[Task goal]
Your reply should hold the line containing "- Powered by: [Upptime](https://github.com/upptime/upptime)" and every later line of the records, reproduced exactly, and no other lines.

[Information]
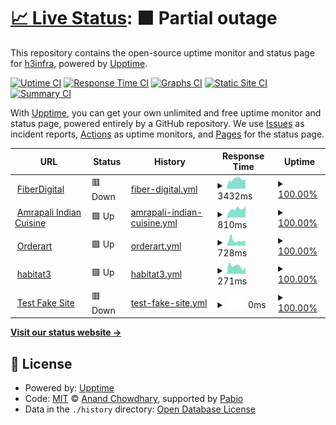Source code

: # [📈 Live Status](https://h3infra.github.io/h3.upptime-monitor): <!--live status--> **🟧 Partial outage**

This repository contains the open-source uptime monitor and status page for [h3infra](https://h3infra.github.io/h3.upptime-monitor), powered by [Upptime](https://github.com/upptime/upptime).

[![Uptime CI](https://github.com/h3infra/h3.upptime-monitor/workflows/Uptime%20CI/badge.svg)](https://github.com/h3infra/h3.upptime-monitor/actions?query=workflow%3A%22Uptime+CI%22)
[![Response Time CI](https://github.com/h3infra/h3.upptime-monitor/workflows/Response%20Time%20CI/badge.svg)](https://github.com/h3infra/h3.upptime-monitor/actions?query=workflow%3A%22Response+Time+CI%22)
[![Graphs CI](https://github.com/h3infra/h3.upptime-monitor/workflows/Graphs%20CI/badge.svg)](https://github.com/h3infra/h3.upptime-monitor/actions?query=workflow%3A%22Graphs+CI%22)
[![Static Site CI](https://github.com/h3infra/h3.upptime-monitor/workflows/Static%20Site%20CI/badge.svg)](https://github.com/h3infra/h3.upptime-monitor/actions?query=workflow%3A%22Static+Site+CI%22)
[![Summary CI](https://github.com/h3infra/h3.upptime-monitor/workflows/Summary%20CI/badge.svg)](https://github.com/h3infra/h3.upptime-monitor/actions?query=workflow%3A%22Summary+CI%22)

With [Upptime](https://upptime.js.org), you can get your own unlimited and free uptime monitor and status page, powered entirely by a GitHub repository. We use [Issues](https://github.com/h3infra/upptime-monitor/issues) as incident reports, [Actions](https://github.com/h3infra/upptime-monitor/actions) as uptime monitors, and [Pages](https://h3infra.github.io/upptime-monitor) for the status page.

<!--start: status pages-->
<!-- This summary is generated by Upptime (https://github.com/upptime/upptime) -->
<!-- Do not edit this manually, your changes will be overwritten -->
<!-- prettier-ignore -->
| URL | Status | History | Response Time | Uptime |
| --- | ------ | ------- | ------------- | ------ |
| <img alt="" src="https://icons.duckduckgo.com/ip3/www.fiber.com.au.ico" height="13"> [FiberDigital](https://www.fiber.com.au/) | 🟥 Down | [fiber-digital.yml](https://github.com/h3infra/upptime-monitor/commits/HEAD/history/fiber-digital.yml) | <details><summary><img alt="Response time graph" src="./graphs/fiber-digital/response-time-week.png" height="20"> 3432ms</summary><br><a href="https://h3infra.github.io/upptime-monitor/history/fiber-digital"><img alt="Response time 2990" src="https://img.shields.io/endpoint?url=https%3A%2F%2Fraw.githubusercontent.com%2Fh3infra%2Fupptime-monitor%2FHEAD%2Fapi%2Ffiber-digital%2Fresponse-time.json"></a><br><a href="https://h3infra.github.io/upptime-monitor/history/fiber-digital"><img alt="24-hour response time 2300" src="https://img.shields.io/endpoint?url=https%3A%2F%2Fraw.githubusercontent.com%2Fh3infra%2Fupptime-monitor%2FHEAD%2Fapi%2Ffiber-digital%2Fresponse-time-day.json"></a><br><a href="https://h3infra.github.io/upptime-monitor/history/fiber-digital"><img alt="7-day response time 3432" src="https://img.shields.io/endpoint?url=https%3A%2F%2Fraw.githubusercontent.com%2Fh3infra%2Fupptime-monitor%2FHEAD%2Fapi%2Ffiber-digital%2Fresponse-time-week.json"></a><br><a href="https://h3infra.github.io/upptime-monitor/history/fiber-digital"><img alt="30-day response time 3106" src="https://img.shields.io/endpoint?url=https%3A%2F%2Fraw.githubusercontent.com%2Fh3infra%2Fupptime-monitor%2FHEAD%2Fapi%2Ffiber-digital%2Fresponse-time-month.json"></a><br><a href="https://h3infra.github.io/upptime-monitor/history/fiber-digital"><img alt="1-year response time 2990" src="https://img.shields.io/endpoint?url=https%3A%2F%2Fraw.githubusercontent.com%2Fh3infra%2Fupptime-monitor%2FHEAD%2Fapi%2Ffiber-digital%2Fresponse-time-year.json"></a></details> | <details><summary><a href="https://h3infra.github.io/upptime-monitor/history/fiber-digital">100.00%</a></summary><a href="https://h3infra.github.io/upptime-monitor/history/fiber-digital"><img alt="All-time uptime 90.32%" src="https://img.shields.io/endpoint?url=https%3A%2F%2Fraw.githubusercontent.com%2Fh3infra%2Fupptime-monitor%2FHEAD%2Fapi%2Ffiber-digital%2Fuptime.json"></a><br><a href="https://h3infra.github.io/upptime-monitor/history/fiber-digital"><img alt="24-hour uptime 100.00%" src="https://img.shields.io/endpoint?url=https%3A%2F%2Fraw.githubusercontent.com%2Fh3infra%2Fupptime-monitor%2FHEAD%2Fapi%2Ffiber-digital%2Fuptime-day.json"></a><br><a href="https://h3infra.github.io/upptime-monitor/history/fiber-digital"><img alt="7-day uptime 100.00%" src="https://img.shields.io/endpoint?url=https%3A%2F%2Fraw.githubusercontent.com%2Fh3infra%2Fupptime-monitor%2FHEAD%2Fapi%2Ffiber-digital%2Fuptime-week.json"></a><br><a href="https://h3infra.github.io/upptime-monitor/history/fiber-digital"><img alt="30-day uptime 100.00%" src="https://img.shields.io/endpoint?url=https%3A%2F%2Fraw.githubusercontent.com%2Fh3infra%2Fupptime-monitor%2FHEAD%2Fapi%2Ffiber-digital%2Fuptime-month.json"></a><br><a href="https://h3infra.github.io/upptime-monitor/history/fiber-digital"><img alt="1-year uptime 90.32%" src="https://img.shields.io/endpoint?url=https%3A%2F%2Fraw.githubusercontent.com%2Fh3infra%2Fupptime-monitor%2FHEAD%2Fapi%2Ffiber-digital%2Fuptime-year.json"></a></details>
| <img alt="" src="https://icons.duckduckgo.com/ip3/www.amrapali.com.au.ico" height="13"> [Amrapali Indian Cuisine](https://www.amrapali.com.au/) | 🟩 Up | [amrapali-indian-cuisine.yml](https://github.com/h3infra/upptime-monitor/commits/HEAD/history/amrapali-indian-cuisine.yml) | <details><summary><img alt="Response time graph" src="./graphs/amrapali-indian-cuisine/response-time-week.png" height="20"> 810ms</summary><br><a href="https://h3infra.github.io/upptime-monitor/history/amrapali-indian-cuisine"><img alt="Response time 1210" src="https://img.shields.io/endpoint?url=https%3A%2F%2Fraw.githubusercontent.com%2Fh3infra%2Fupptime-monitor%2FHEAD%2Fapi%2Famrapali-indian-cuisine%2Fresponse-time.json"></a><br><a href="https://h3infra.github.io/upptime-monitor/history/amrapali-indian-cuisine"><img alt="24-hour response time 1035" src="https://img.shields.io/endpoint?url=https%3A%2F%2Fraw.githubusercontent.com%2Fh3infra%2Fupptime-monitor%2FHEAD%2Fapi%2Famrapali-indian-cuisine%2Fresponse-time-day.json"></a><br><a href="https://h3infra.github.io/upptime-monitor/history/amrapali-indian-cuisine"><img alt="7-day response time 810" src="https://img.shields.io/endpoint?url=https%3A%2F%2Fraw.githubusercontent.com%2Fh3infra%2Fupptime-monitor%2FHEAD%2Fapi%2Famrapali-indian-cuisine%2Fresponse-time-week.json"></a><br><a href="https://h3infra.github.io/upptime-monitor/history/amrapali-indian-cuisine"><img alt="30-day response time 1671" src="https://img.shields.io/endpoint?url=https%3A%2F%2Fraw.githubusercontent.com%2Fh3infra%2Fupptime-monitor%2FHEAD%2Fapi%2Famrapali-indian-cuisine%2Fresponse-time-month.json"></a><br><a href="https://h3infra.github.io/upptime-monitor/history/amrapali-indian-cuisine"><img alt="1-year response time 1210" src="https://img.shields.io/endpoint?url=https%3A%2F%2Fraw.githubusercontent.com%2Fh3infra%2Fupptime-monitor%2FHEAD%2Fapi%2Famrapali-indian-cuisine%2Fresponse-time-year.json"></a></details> | <details><summary><a href="https://h3infra.github.io/upptime-monitor/history/amrapali-indian-cuisine">100.00%</a></summary><a href="https://h3infra.github.io/upptime-monitor/history/amrapali-indian-cuisine"><img alt="All-time uptime 100.00%" src="https://img.shields.io/endpoint?url=https%3A%2F%2Fraw.githubusercontent.com%2Fh3infra%2Fupptime-monitor%2FHEAD%2Fapi%2Famrapali-indian-cuisine%2Fuptime.json"></a><br><a href="https://h3infra.github.io/upptime-monitor/history/amrapali-indian-cuisine"><img alt="24-hour uptime 100.00%" src="https://img.shields.io/endpoint?url=https%3A%2F%2Fraw.githubusercontent.com%2Fh3infra%2Fupptime-monitor%2FHEAD%2Fapi%2Famrapali-indian-cuisine%2Fuptime-day.json"></a><br><a href="https://h3infra.github.io/upptime-monitor/history/amrapali-indian-cuisine"><img alt="7-day uptime 100.00%" src="https://img.shields.io/endpoint?url=https%3A%2F%2Fraw.githubusercontent.com%2Fh3infra%2Fupptime-monitor%2FHEAD%2Fapi%2Famrapali-indian-cuisine%2Fuptime-week.json"></a><br><a href="https://h3infra.github.io/upptime-monitor/history/amrapali-indian-cuisine"><img alt="30-day uptime 100.00%" src="https://img.shields.io/endpoint?url=https%3A%2F%2Fraw.githubusercontent.com%2Fh3infra%2Fupptime-monitor%2FHEAD%2Fapi%2Famrapali-indian-cuisine%2Fuptime-month.json"></a><br><a href="https://h3infra.github.io/upptime-monitor/history/amrapali-indian-cuisine"><img alt="1-year uptime 100.00%" src="https://img.shields.io/endpoint?url=https%3A%2F%2Fraw.githubusercontent.com%2Fh3infra%2Fupptime-monitor%2FHEAD%2Fapi%2Famrapali-indian-cuisine%2Fuptime-year.json"></a></details>
| <img alt="" src="https://icons.duckduckgo.com/ip3/www.orderart.com.au.ico" height="13"> [Orderart](https://www.orderart.com.au/) | 🟩 Up | [orderart.yml](https://github.com/h3infra/upptime-monitor/commits/HEAD/history/orderart.yml) | <details><summary><img alt="Response time graph" src="./graphs/orderart/response-time-week.png" height="20"> 728ms</summary><br><a href="https://h3infra.github.io/upptime-monitor/history/orderart"><img alt="Response time 667" src="https://img.shields.io/endpoint?url=https%3A%2F%2Fraw.githubusercontent.com%2Fh3infra%2Fupptime-monitor%2FHEAD%2Fapi%2Forderart%2Fresponse-time.json"></a><br><a href="https://h3infra.github.io/upptime-monitor/history/orderart"><img alt="24-hour response time 643" src="https://img.shields.io/endpoint?url=https%3A%2F%2Fraw.githubusercontent.com%2Fh3infra%2Fupptime-monitor%2FHEAD%2Fapi%2Forderart%2Fresponse-time-day.json"></a><br><a href="https://h3infra.github.io/upptime-monitor/history/orderart"><img alt="7-day response time 728" src="https://img.shields.io/endpoint?url=https%3A%2F%2Fraw.githubusercontent.com%2Fh3infra%2Fupptime-monitor%2FHEAD%2Fapi%2Forderart%2Fresponse-time-week.json"></a><br><a href="https://h3infra.github.io/upptime-monitor/history/orderart"><img alt="30-day response time 673" src="https://img.shields.io/endpoint?url=https%3A%2F%2Fraw.githubusercontent.com%2Fh3infra%2Fupptime-monitor%2FHEAD%2Fapi%2Forderart%2Fresponse-time-month.json"></a><br><a href="https://h3infra.github.io/upptime-monitor/history/orderart"><img alt="1-year response time 667" src="https://img.shields.io/endpoint?url=https%3A%2F%2Fraw.githubusercontent.com%2Fh3infra%2Fupptime-monitor%2FHEAD%2Fapi%2Forderart%2Fresponse-time-year.json"></a></details> | <details><summary><a href="https://h3infra.github.io/upptime-monitor/history/orderart">100.00%</a></summary><a href="https://h3infra.github.io/upptime-monitor/history/orderart"><img alt="All-time uptime 100.00%" src="https://img.shields.io/endpoint?url=https%3A%2F%2Fraw.githubusercontent.com%2Fh3infra%2Fupptime-monitor%2FHEAD%2Fapi%2Forderart%2Fuptime.json"></a><br><a href="https://h3infra.github.io/upptime-monitor/history/orderart"><img alt="24-hour uptime 100.00%" src="https://img.shields.io/endpoint?url=https%3A%2F%2Fraw.githubusercontent.com%2Fh3infra%2Fupptime-monitor%2FHEAD%2Fapi%2Forderart%2Fuptime-day.json"></a><br><a href="https://h3infra.github.io/upptime-monitor/history/orderart"><img alt="7-day uptime 100.00%" src="https://img.shields.io/endpoint?url=https%3A%2F%2Fraw.githubusercontent.com%2Fh3infra%2Fupptime-monitor%2FHEAD%2Fapi%2Forderart%2Fuptime-week.json"></a><br><a href="https://h3infra.github.io/upptime-monitor/history/orderart"><img alt="30-day uptime 100.00%" src="https://img.shields.io/endpoint?url=https%3A%2F%2Fraw.githubusercontent.com%2Fh3infra%2Fupptime-monitor%2FHEAD%2Fapi%2Forderart%2Fuptime-month.json"></a><br><a href="https://h3infra.github.io/upptime-monitor/history/orderart"><img alt="1-year uptime 100.00%" src="https://img.shields.io/endpoint?url=https%3A%2F%2Fraw.githubusercontent.com%2Fh3infra%2Fupptime-monitor%2FHEAD%2Fapi%2Forderart%2Fuptime-year.json"></a></details>
| <img alt="" src="https://icons.duckduckgo.com/ip3/www.habitat3.com.au.ico" height="13"> [habitat3](https://www.habitat3.com.au/) | 🟩 Up | [habitat3.yml](https://github.com/h3infra/upptime-monitor/commits/HEAD/history/habitat3.yml) | <details><summary><img alt="Response time graph" src="./graphs/habitat3/response-time-week.png" height="20"> 271ms</summary><br><a href="https://h3infra.github.io/upptime-monitor/history/habitat3"><img alt="Response time 295" src="https://img.shields.io/endpoint?url=https%3A%2F%2Fraw.githubusercontent.com%2Fh3infra%2Fupptime-monitor%2FHEAD%2Fapi%2Fhabitat3%2Fresponse-time.json"></a><br><a href="https://h3infra.github.io/upptime-monitor/history/habitat3"><img alt="24-hour response time 265" src="https://img.shields.io/endpoint?url=https%3A%2F%2Fraw.githubusercontent.com%2Fh3infra%2Fupptime-monitor%2FHEAD%2Fapi%2Fhabitat3%2Fresponse-time-day.json"></a><br><a href="https://h3infra.github.io/upptime-monitor/history/habitat3"><img alt="7-day response time 271" src="https://img.shields.io/endpoint?url=https%3A%2F%2Fraw.githubusercontent.com%2Fh3infra%2Fupptime-monitor%2FHEAD%2Fapi%2Fhabitat3%2Fresponse-time-week.json"></a><br><a href="https://h3infra.github.io/upptime-monitor/history/habitat3"><img alt="30-day response time 360" src="https://img.shields.io/endpoint?url=https%3A%2F%2Fraw.githubusercontent.com%2Fh3infra%2Fupptime-monitor%2FHEAD%2Fapi%2Fhabitat3%2Fresponse-time-month.json"></a><br><a href="https://h3infra.github.io/upptime-monitor/history/habitat3"><img alt="1-year response time 295" src="https://img.shields.io/endpoint?url=https%3A%2F%2Fraw.githubusercontent.com%2Fh3infra%2Fupptime-monitor%2FHEAD%2Fapi%2Fhabitat3%2Fresponse-time-year.json"></a></details> | <details><summary><a href="https://h3infra.github.io/upptime-monitor/history/habitat3">100.00%</a></summary><a href="https://h3infra.github.io/upptime-monitor/history/habitat3"><img alt="All-time uptime 100.00%" src="https://img.shields.io/endpoint?url=https%3A%2F%2Fraw.githubusercontent.com%2Fh3infra%2Fupptime-monitor%2FHEAD%2Fapi%2Fhabitat3%2Fuptime.json"></a><br><a href="https://h3infra.github.io/upptime-monitor/history/habitat3"><img alt="24-hour uptime 100.00%" src="https://img.shields.io/endpoint?url=https%3A%2F%2Fraw.githubusercontent.com%2Fh3infra%2Fupptime-monitor%2FHEAD%2Fapi%2Fhabitat3%2Fuptime-day.json"></a><br><a href="https://h3infra.github.io/upptime-monitor/history/habitat3"><img alt="7-day uptime 100.00%" src="https://img.shields.io/endpoint?url=https%3A%2F%2Fraw.githubusercontent.com%2Fh3infra%2Fupptime-monitor%2FHEAD%2Fapi%2Fhabitat3%2Fuptime-week.json"></a><br><a href="https://h3infra.github.io/upptime-monitor/history/habitat3"><img alt="30-day uptime 100.00%" src="https://img.shields.io/endpoint?url=https%3A%2F%2Fraw.githubusercontent.com%2Fh3infra%2Fupptime-monitor%2FHEAD%2Fapi%2Fhabitat3%2Fuptime-month.json"></a><br><a href="https://h3infra.github.io/upptime-monitor/history/habitat3"><img alt="1-year uptime 100.00%" src="https://img.shields.io/endpoint?url=https%3A%2F%2Fraw.githubusercontent.com%2Fh3infra%2Fupptime-monitor%2FHEAD%2Fapi%2Fhabitat3%2Fuptime-year.json"></a></details>
| <img alt="" src="https://icons.duckduckgo.com/ip3/www.gootestgle.com.ico" height="13"> [Test Fake Site](https://www.gootestgle.com) | 🟥 Down | [test-fake-site.yml](https://github.com/h3infra/upptime-monitor/commits/HEAD/history/test-fake-site.yml) | <details><summary><img alt="Response time graph" src="./graphs/test-fake-site/response-time-week.png" height="20"> 0ms</summary><br><a href="https://h3infra.github.io/upptime-monitor/history/test-fake-site"><img alt="Response time 88" src="https://img.shields.io/endpoint?url=https%3A%2F%2Fraw.githubusercontent.com%2Fh3infra%2Fupptime-monitor%2FHEAD%2Fapi%2Ftest-fake-site%2Fresponse-time.json"></a><br><a href="https://h3infra.github.io/upptime-monitor/history/test-fake-site"><img alt="24-hour response time 0" src="https://img.shields.io/endpoint?url=https%3A%2F%2Fraw.githubusercontent.com%2Fh3infra%2Fupptime-monitor%2FHEAD%2Fapi%2Ftest-fake-site%2Fresponse-time-day.json"></a><br><a href="https://h3infra.github.io/upptime-monitor/history/test-fake-site"><img alt="7-day response time 0" src="https://img.shields.io/endpoint?url=https%3A%2F%2Fraw.githubusercontent.com%2Fh3infra%2Fupptime-monitor%2FHEAD%2Fapi%2Ftest-fake-site%2Fresponse-time-week.json"></a><br><a href="https://h3infra.github.io/upptime-monitor/history/test-fake-site"><img alt="30-day response time 0" src="https://img.shields.io/endpoint?url=https%3A%2F%2Fraw.githubusercontent.com%2Fh3infra%2Fupptime-monitor%2FHEAD%2Fapi%2Ftest-fake-site%2Fresponse-time-month.json"></a><br><a href="https://h3infra.github.io/upptime-monitor/history/test-fake-site"><img alt="1-year response time 88" src="https://img.shields.io/endpoint?url=https%3A%2F%2Fraw.githubusercontent.com%2Fh3infra%2Fupptime-monitor%2FHEAD%2Fapi%2Ftest-fake-site%2Fresponse-time-year.json"></a></details> | <details><summary><a href="https://h3infra.github.io/upptime-monitor/history/test-fake-site">100.00%</a></summary><a href="https://h3infra.github.io/upptime-monitor/history/test-fake-site"><img alt="All-time uptime 100.00%" src="https://img.shields.io/endpoint?url=https%3A%2F%2Fraw.githubusercontent.com%2Fh3infra%2Fupptime-monitor%2FHEAD%2Fapi%2Ftest-fake-site%2Fuptime.json"></a><br><a href="https://h3infra.github.io/upptime-monitor/history/test-fake-site"><img alt="24-hour uptime 100.00%" src="https://img.shields.io/endpoint?url=https%3A%2F%2Fraw.githubusercontent.com%2Fh3infra%2Fupptime-monitor%2FHEAD%2Fapi%2Ftest-fake-site%2Fuptime-day.json"></a><br><a href="https://h3infra.github.io/upptime-monitor/history/test-fake-site"><img alt="7-day uptime 100.00%" src="https://img.shields.io/endpoint?url=https%3A%2F%2Fraw.githubusercontent.com%2Fh3infra%2Fupptime-monitor%2FHEAD%2Fapi%2Ftest-fake-site%2Fuptime-week.json"></a><br><a href="https://h3infra.github.io/upptime-monitor/history/test-fake-site"><img alt="30-day uptime 100.00%" src="https://img.shields.io/endpoint?url=https%3A%2F%2Fraw.githubusercontent.com%2Fh3infra%2Fupptime-monitor%2FHEAD%2Fapi%2Ftest-fake-site%2Fuptime-month.json"></a><br><a href="https://h3infra.github.io/upptime-monitor/history/test-fake-site"><img alt="1-year uptime 100.00%" src="https://img.shields.io/endpoint?url=https%3A%2F%2Fraw.githubusercontent.com%2Fh3infra%2Fupptime-monitor%2FHEAD%2Fapi%2Ftest-fake-site%2Fuptime-year.json"></a></details>

<!--end: status pages-->

[**Visit our status website →**](https://h3infra.github.io/upptime-monitor)

## 📄 License

- Powered by: [Upptime](https://github.com/upptime/upptime)
- Code: [MIT](./LICENSE) © [Anand Chowdhary](https://anandchowdhary.com), supported by [Pabio](https://pabio.com)
- Data in the `./history` directory: [Open Database License](https://opendatacommons.org/licenses/odbl/1-0/)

[Response to the exercise]
- Powered by: [Upptime](https://github.com/upptime/upptime)
- Code: [MIT](./LICENSE) © [Anand Chowdhary](https://anandchowdhary.com), supported by [Pabio](https://pabio.com)
- Data in the `./history` directory: [Open Database License](https://opendatacommons.org/licenses/odbl/1-0/)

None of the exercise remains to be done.